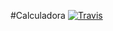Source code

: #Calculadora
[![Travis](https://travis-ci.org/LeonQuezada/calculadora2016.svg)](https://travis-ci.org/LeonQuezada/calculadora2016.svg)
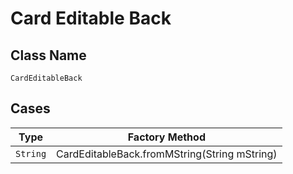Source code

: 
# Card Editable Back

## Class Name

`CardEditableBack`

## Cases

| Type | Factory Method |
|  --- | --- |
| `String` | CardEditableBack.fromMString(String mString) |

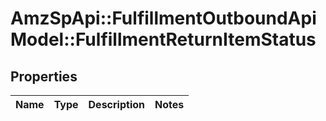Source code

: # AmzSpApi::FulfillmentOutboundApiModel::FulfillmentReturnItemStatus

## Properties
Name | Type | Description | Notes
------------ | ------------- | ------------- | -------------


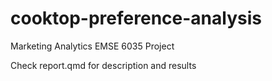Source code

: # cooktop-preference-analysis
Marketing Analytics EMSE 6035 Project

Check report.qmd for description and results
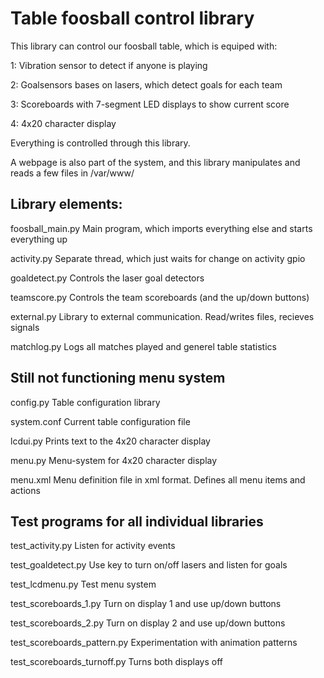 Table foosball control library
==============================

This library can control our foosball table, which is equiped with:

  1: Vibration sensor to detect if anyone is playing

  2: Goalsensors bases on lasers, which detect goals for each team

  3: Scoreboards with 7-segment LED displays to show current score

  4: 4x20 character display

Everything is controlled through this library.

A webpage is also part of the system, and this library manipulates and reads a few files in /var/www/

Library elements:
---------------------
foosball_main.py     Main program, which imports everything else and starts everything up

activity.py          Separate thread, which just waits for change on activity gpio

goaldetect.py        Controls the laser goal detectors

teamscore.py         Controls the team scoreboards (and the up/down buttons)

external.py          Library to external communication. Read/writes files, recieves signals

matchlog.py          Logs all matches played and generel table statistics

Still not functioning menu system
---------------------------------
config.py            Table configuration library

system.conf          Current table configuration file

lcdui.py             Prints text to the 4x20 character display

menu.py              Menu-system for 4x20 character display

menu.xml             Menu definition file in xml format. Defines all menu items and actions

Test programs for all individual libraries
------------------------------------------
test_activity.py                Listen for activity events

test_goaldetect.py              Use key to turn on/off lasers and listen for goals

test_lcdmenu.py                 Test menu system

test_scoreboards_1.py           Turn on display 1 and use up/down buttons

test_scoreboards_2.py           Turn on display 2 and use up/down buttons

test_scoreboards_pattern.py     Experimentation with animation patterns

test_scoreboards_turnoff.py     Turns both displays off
________________________
▶ Brief: Find the string "team" in the listing and copy every line in which it occurs.

▶ Exercise output:
  2: Goalsensors bases on lasers, which detect goals for each team
teamscore.py         Controls the team scoreboards (and the up/down buttons)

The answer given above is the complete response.